CHAPTER XXXVIII.

It was now towards the close of carnival. Othmar's time, always largely occupied, and doubly burdened since the death of his uncle, left him but little leisure for the studies and the thoughts most natural to his mind. His temperament led him to the love of leisure, of privacy, of meditation. To read Plato under an oak-tree all day, as she suggested, however insufficient it might have seemed to her, would have been to him the most congenial of occupations. He would have chosen Vaucluse, like Petrarca, could he have done so.

Amidst all the variety of affairs which came before him he was often tired with that fatigue of the mind which is more painful than the fatigue of the body. Study, even over-study, does not produce that fatigue; what produces it is the constant pressure of uncongenial and constantly-recurrent demands upon mental attention. Since the death of Friederich Othmar such demands upon him had been multiplied a hundredfold; and whilst all Paris looked on him as one of the most enviable of its great personages, he himself would willingly have given all his millions to be free to pass his years in the intellectual leisure and repose which were to him the chief excellence of life.

'He has remained Wilhelm Meister and Werter, though an unkind fate has made him a rival of the Rothschilds,' his wife had said once. And a student at heart he did remain, and a dreamer also whenever the thunder of the brazen chariots of the world around him left him any peaceful moment in which to enjoy silence and remember the dreams of his youth.

The moments grew rarer and wider apart every year. He was like the king on Burne-Jones's wheel of fortune: he was crowned, but bound on the wheel.

Therefore, in the press of great interests and of public matters, which despite himself absorbed so much of his thoughts and of his time, the remembrance of Damaris was no dominant thing, but a tender and fugitive memory which came to him ever and again, as the song of a bird on a bough outside his windows may bring the gentle thoughts of other days to the hearer of it who sits shut up in a close room under a zinc roof in a city. Whenever he remembered her it was with infinite pity, with great anxiety, with little of those more selfish impulses which tinge a man's thoughts of a woman, always with an almost passionate desire to undo the wrong which had been done her by his wife.

'What can I do for her? Command me in all ways,' he had said more than once to Rosselin, who had always answered: 'Perhaps the best thing you can do is to let her alone.'

He had many thoughts of her which troubled him, and vague projects which he was forced to abandon as impracticable.
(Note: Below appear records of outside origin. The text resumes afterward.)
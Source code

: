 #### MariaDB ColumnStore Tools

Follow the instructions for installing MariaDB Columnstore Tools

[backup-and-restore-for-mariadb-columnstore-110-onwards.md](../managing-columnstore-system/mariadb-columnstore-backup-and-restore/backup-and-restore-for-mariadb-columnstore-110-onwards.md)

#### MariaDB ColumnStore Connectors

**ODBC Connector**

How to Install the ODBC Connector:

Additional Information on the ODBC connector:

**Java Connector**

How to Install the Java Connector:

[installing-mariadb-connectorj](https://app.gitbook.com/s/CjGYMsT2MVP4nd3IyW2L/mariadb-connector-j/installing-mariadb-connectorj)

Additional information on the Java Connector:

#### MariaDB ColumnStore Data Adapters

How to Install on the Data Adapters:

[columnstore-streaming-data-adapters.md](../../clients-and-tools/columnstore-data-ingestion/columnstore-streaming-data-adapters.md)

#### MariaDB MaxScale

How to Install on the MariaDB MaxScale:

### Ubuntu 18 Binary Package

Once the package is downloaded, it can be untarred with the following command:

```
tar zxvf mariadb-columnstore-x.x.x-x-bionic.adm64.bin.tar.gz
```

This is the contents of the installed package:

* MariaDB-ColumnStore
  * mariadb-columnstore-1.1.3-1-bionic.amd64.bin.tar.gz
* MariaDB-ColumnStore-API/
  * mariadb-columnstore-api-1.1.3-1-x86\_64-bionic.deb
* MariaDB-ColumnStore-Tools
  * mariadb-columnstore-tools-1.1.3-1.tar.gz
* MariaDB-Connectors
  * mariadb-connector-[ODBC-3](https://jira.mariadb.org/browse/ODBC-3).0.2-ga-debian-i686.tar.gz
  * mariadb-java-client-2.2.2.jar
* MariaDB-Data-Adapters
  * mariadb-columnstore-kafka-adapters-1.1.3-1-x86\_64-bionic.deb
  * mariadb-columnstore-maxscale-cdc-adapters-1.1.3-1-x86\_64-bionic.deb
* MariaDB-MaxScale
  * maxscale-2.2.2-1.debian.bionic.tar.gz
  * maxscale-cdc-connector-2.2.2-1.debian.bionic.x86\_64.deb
He wished to give her back the island, set her there in simple sovereignty over the orange trees and the sea-waves, restore to her her beautiful free open-air existence amongst the sea-swallows and the olive-haunting thrushes. He would have striven to do it at all cost; but the isle was not to be bought. The owner believed it to be a mountain of treasure, since it was sought for, and would not part with it at any price. There was no possibility for him to give her back her little realm, to make her life anything he would have liked to make it. He could only leave her alone, as Rosselin had bluntly told him to do; and that cold kindness did not satisfy the generosity of his temper, or seem suited to the softness and helplessness of her years.

This day when he had watched his wife's carriage roll through the gates of the courtyard, his conscience smote him especially for what seemed to him neglect and unkindness to one who had no other friend than himself.